Mesmo com voto contrário da bancada do PCdoB, o plenário  da Câmara dos Deputados aprovou, nesta terça-feira (3), o Projeto de Lei 2633/20, que aumenta o tamanho de terras da União passíveis de regularização sem vistoria prévia, bastando a análise de documentos e de declaração do ocupante de que segue a legislação ambiental.  A matéria será enviada ao Senado.

A deputada federal Perpétua Almeida (PCdoB-AC), que orientou o voto contrário à proposta, ressaltou que o país já possui legislação adequada para garantir regularização fundiária (Lei 11.952/2009), que tem sua aplicação prejudicada porque o governo federal não cumpre a sua parte garantido os recursos para sua execução.

“Esse projeto de lei prejudica a agricultura familiar e traz, inclusive, um aumento do conflito no campo, quando ela tende a superposicionar áreas tanto do grileiro, do invasor, do desmatador, como área do produtor e da pequena agricultura familiar”, afirmou.

Entidades representativas dos pequenos agricultores e da agricultura familiar argumentam que, se a intenção do governo fosse beneficiar o setor, a atual legislação já é plenamente suficiente para a legalização das pequenas ocupações. Para isso, bastaria assegurar condições operacionais para a atuação do Incra.

A proposta, apresentada pelo deputado Zé Silva (SD-MG), passa dos atuais quatro para seis módulos fiscais o tamanho da propriedade ocupada que poderá ser regularizada com dispensa de vistoria pelo Instituto Nacional de Colonização e Reforma Agrária (Incra).

Segundo o substitutivo do relator, deputado Bosco Saraiva (SD-AM), a regularização de imóveis poderá beneficiar inclusive posseiros multados por infração ao meio ambiente, desde que sejam atendidas algumas condições previstas no texto.

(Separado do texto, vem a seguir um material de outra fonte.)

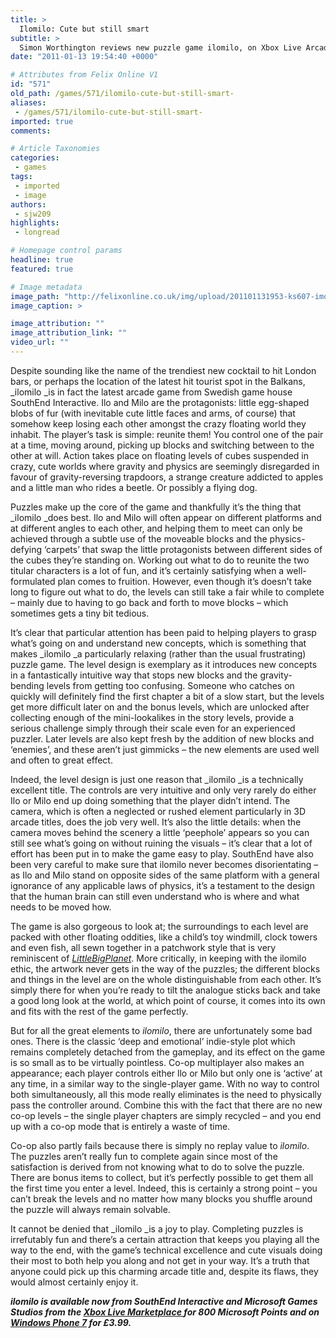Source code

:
 ```yaml
---
title: >
  Ilomilo: Cute but still smart
subtitle: >
  Simon Worthington reviews new puzzle game ilomilo, on Xbox Live Arcade or Windows Phone
date: "2011-01-13 19:54:40 +0000"

# Attributes from Felix Online V1
id: "571"
old_path: /games/571/ilomilo-cute-but-still-smart-
aliases:
 - /games/571/ilomilo-cute-but-still-smart-
imported: true
comments:

# Article Taxonomies
categories:
 - games
tags:
 - imported
 - image
authors:
 - sjw209
highlights:
 - longread

# Homepage control params
headline: true
featured: true

# Image metadata
image_path: "http://felixonline.co.uk/img/upload/201101131953-ks607-imolio.jpg"
image_caption: >

image_attribution: ""
image_attribution_link: ""
video_url: ""
---
```


Despite sounding like the name of the trendiest new cocktail to hit London bars, or perhaps the location of the latest hit tourist spot in the Balkans, _ilomilo _is in fact the latest arcade game from Swedish game house SouthEnd Interactive. Ilo and Milo are the protagonists: little egg-shaped blobs of fur (with inevitable cute little faces and arms, of course) that somehow keep losing each other amongst the crazy floating world they inhabit. The player’s task is simple: reunite them! You control one of the pair at a time, moving around, picking up blocks and switching between to the other at will. Action takes place on floating levels of cubes suspended in crazy, cute worlds where gravity and physics are seemingly disregarded in favour of gravity-reversing trapdoors, a strange creature addicted to apples and a little man who rides a beetle. Or possibly a flying dog.

Puzzles make up the core of the game and thankfully it’s the thing that _ilomilo _does best. Ilo and Milo will often appear on different platforms and at different angles to each other, and helping them to meet can only be achieved through a subtle use of the moveable blocks and the physics-defying ‘carpets’ that swap the little protagonists between different sides of the cubes they’re standing on. Working out what to do to reunite the two titular characters is a lot of fun, and it’s certainly satisfying when a well-formulated plan comes to fruition. However, even though it’s doesn’t take long to figure out what to do, the levels can still take a fair while to complete – mainly due to having to go back and forth to move blocks – which sometimes gets a tiny bit tedious.

It’s clear that particular attention has been paid to helping players to grasp what’s going on and understand new concepts, which is something that makes _ilomilo _a particularly relaxing (rather than the usual frustrating) puzzle game. The level design is exemplary as it introduces new concepts in a fantastically intuitive way that stops new blocks and the gravity-bending levels from getting too confusing. Someone who catches on quickly will definitely find the first chapter a bit of a slow start, but the levels get more difficult later on and the bonus levels, which are unlocked after collecting enough of the mini-lookalikes in the story levels, provide a serious challenge simply through their scale even for an experienced puzzler. Later levels are also kept fresh by the addition of new blocks and ‘enemies’, and these aren’t just gimmicks – the new elements are used well and often to great effect.

Indeed, the level design is just one reason that _ilomilo _is a technically excellent title. The controls are very intuitive and only very rarely do either Ilo or Milo end up doing something that the player didn’t intend. The camera, which is often a neglected or rushed element particularly in 3D arcade titles, does the job very well. It’s also the little details: when the camera moves behind the scenery a little ‘peephole’ appears so you can still see what’s going on without ruining the visuals – it’s clear that a lot of effort has been put in to make the game easy to play. SouthEnd have also been very careful to make sure that ilomilo never becomes disorientating – as Ilo and Milo stand on opposite sides of the same platform with a general ignorance of any applicable laws of physics, it’s a testament to the design that the human brain can still even understand who is where and what needs to be moved how.

The game is also gorgeous to look at; the surroundings to each level are packed with other floating oddities, like a child’s toy windmill, clock towers and even fish, all sewn together in a patchwork style that is very reminiscent of [_LittleBigPlanet_](http://www.littlebigplanet.com). More critically, in keeping with the ilomilo ethic, the artwork never gets in the way of the puzzles; the different blocks and things in the level are on the whole distinguishable from each other. It’s simply there for when you’re ready to tilt the analogue sticks back and take a good long look at the world, at which point of course, it comes into its own and fits with the rest of the game perfectly.

But for all the great elements to _ilomilo_, there are unfortunately some bad ones. There is the classic ‘deep and emotional’ indie-style plot which remains completely detached from the gameplay, and its effect on the game is so small as to be virtually pointless. Co-op multiplayer also makes an appearance; each player controls either llo or Milo but only one is ‘active’ at any time, in a similar way to the single-player game. With no way to control both simultaneously, all this mode really eliminates is the need to physically pass the controller around. Combine this with the fact that there are no new co-op levels – the single player chapters are simply recycled – and you end up with a co-op mode that is entirely a waste of time.

Co-op also partly fails because there is simply no replay value to _ilomilo_. The puzzles aren’t really fun to complete again since most of the satisfaction is derived from not knowing what to do to solve the puzzle. There are bonus items to collect, but it’s perfectly possible to get them all the first time you enter a level. Indeed, this is certainly a strong point – you can’t break the levels and no matter how many blocks you shuffle around the puzzle will always remain solvable.

It cannot be denied that _ilomilo _is a joy to play. Completing puzzles is irrefutably fun and there’s a certain attraction that keeps you playing all the way to the end, with the game’s technical excellence and cute visuals doing their most to both help you along and not get in your way. It’s a truth that anyone could pick up this charming arcade title and, despite its flaws, they would almost certainly enjoy it.

___ilomilo is available now from SouthEnd Interactive and Microsoft Games Studios from the [Xbox Live Marketplace ](http://marketplace.xbox.com/en-US/Product/ilomilo/66acd000-77fe-1000-9115-d80258410a1b?cid=SLink)for 800 Microsoft Points and on [Windows Phone 7](zune://navigate/?appID=6d8088a0-77d6-df11-a844-00237de2db9e) for £3.99.___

A oposição obstruiu os trabalhos por entender que as regras favorecem a grilagem de terras.

O deputado federal Daniel Almeida (PCdoB-BA) destacou que a matéria precisaria passar por um debate mais aprofundado, para evitar que, em nome da regularização fundiária, “se promova a entrega de espaços para latifúndios ou se degrade o meio ambiente”. Dentre os pontos polêmicos, estão a ampliação de dispensa de vistoria prévia no processo de titulação.

Especialistas em questões fundiárias alertam que a proposta, que flexibiliza normas relacionadas à ocupação de terras públicas federais e legaliza ocupações irregulares, vai beneficiar a atuação de grileiros. Também apontam que a dispensa de vistoria prévia no processo de titulação de médias e grandes propriedades incentivará a ação de grandes desmatadores.

Para o deputado federal Orlando Silva (PCdoB-SP), a votação do projeto deveria ser adiada, para que os parlamentares pudessem optar por um texto mais ajustado às necessidades do Brasil.

“É fato que nós temos que tratar da regularização fundiária, mas é fato que nós temos que tomar medidas que impeçam que não só ocupações irregulares, indevidas assim como a repercussão que pode ter a expansão do desmatamento, entre outros efeitos colaterais, de matérias que acontecem quando não há o devido tratamento de uma matéria sensível como essa”, observou.

As novas regras valerão para imóveis da União e do Incra em todo o País, em vez de apenas os localizados na Amazônia Legal.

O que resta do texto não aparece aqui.